Exercise goal: Below are the entries; determine how many of their lines contain the string "built" and give that figure alone.

Data supplied:
____

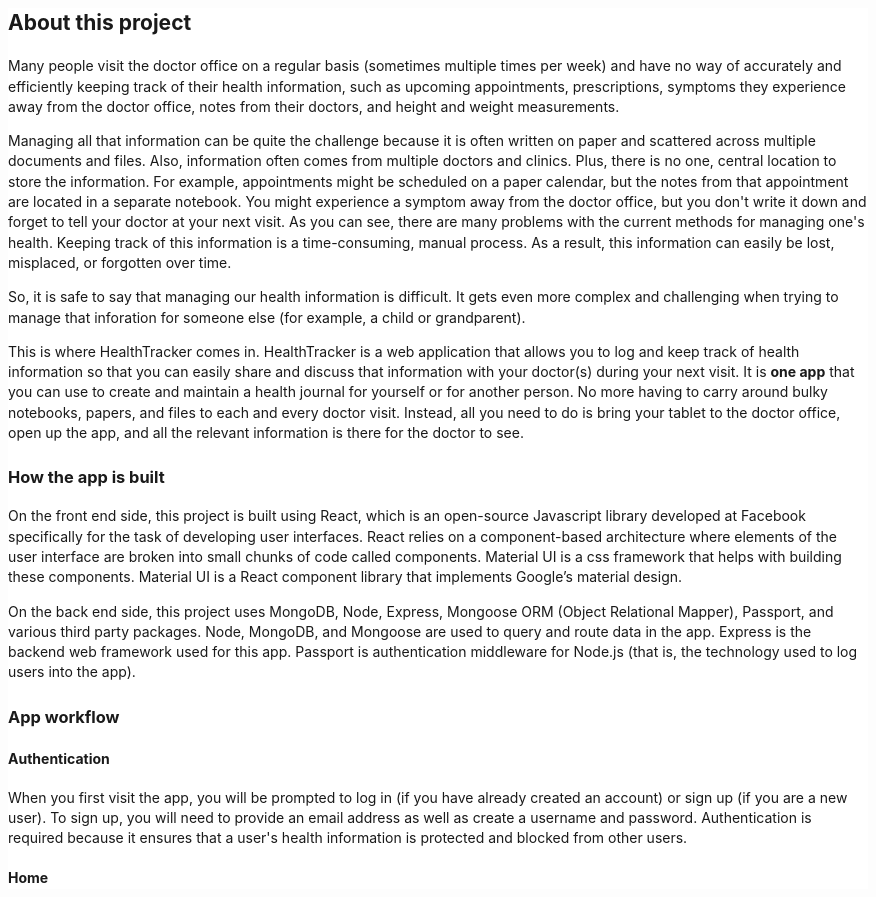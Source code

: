 ## <a name="about-this-project"></a> About this project

Many people visit the doctor office on a regular basis (sometimes multiple times per week) and have no way of accurately and efficiently keeping track of their health information, such as upcoming appointments, prescriptions, symptoms they experience away from the doctor office, notes from their doctors, and height and weight measurements.

Managing all that information can be quite the challenge because it is often written on paper and scattered across multiple documents and files. Also, information often comes from multiple doctors and clinics. Plus, there is no one, central location to store the information. For example, appointments might be scheduled on a paper calendar, but the notes from that appointment are located in a separate notebook. You might experience a symptom away from the doctor office, but you don't write it down and forget to tell your doctor at your next visit. As you can see, there are many problems with the current methods for managing one's health. Keeping track of this information is a time-consuming, manual process. As a result, this information can easily be lost, misplaced, or forgotten over time.

So, it is safe to say that managing our health information is difficult. It gets even more complex and challenging when trying to manage that inforation for someone else (for example, a child or grandparent).

This is where HealthTracker comes in. HealthTracker is a web application that allows you to log and keep track of health information so that you can easily share and discuss that information with your doctor(s) during your next visit. It is <b>one app</b> that you can use to create and maintain a health journal for yourself or for another person. No more having to carry around bulky notebooks, papers, and files to each and every doctor visit. Instead, all you need to do is bring your tablet to the doctor office, open up the app, and all the relevant information is there for the doctor to see.

### <a name="how-the-app-is-built"></a> How the app is built

On the front end side, this project is built using React, which is an open-source Javascript library developed at Facebook specifically for the task of developing user interfaces. React relies on a component-based architecture where elements of the user interface are broken into small chunks of code called components. Material UI is a css framework that helps with building these components. Material UI is a React component library that implements Google’s material design.

On the back end side, this project uses MongoDB, Node, Express, Mongoose ORM (Object Relational Mapper), Passport, and various third party packages. Node, MongoDB, and Mongoose are used to query and route data in the app. Express is the backend web framework used for this app. Passport is authentication middleware for Node.js (that is, the technology used to log users into the app).

### <a name="workflow"></a> App workflow

#### Authentication

When you first visit the app, you will be prompted to log in (if you have already created an account) or sign up (if you are a new user). To sign up, you will need to provide an email address as well as create a username and password. Authentication is required because it ensures that a user's health information is protected and blocked from other users.

#### Home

____

Result: 2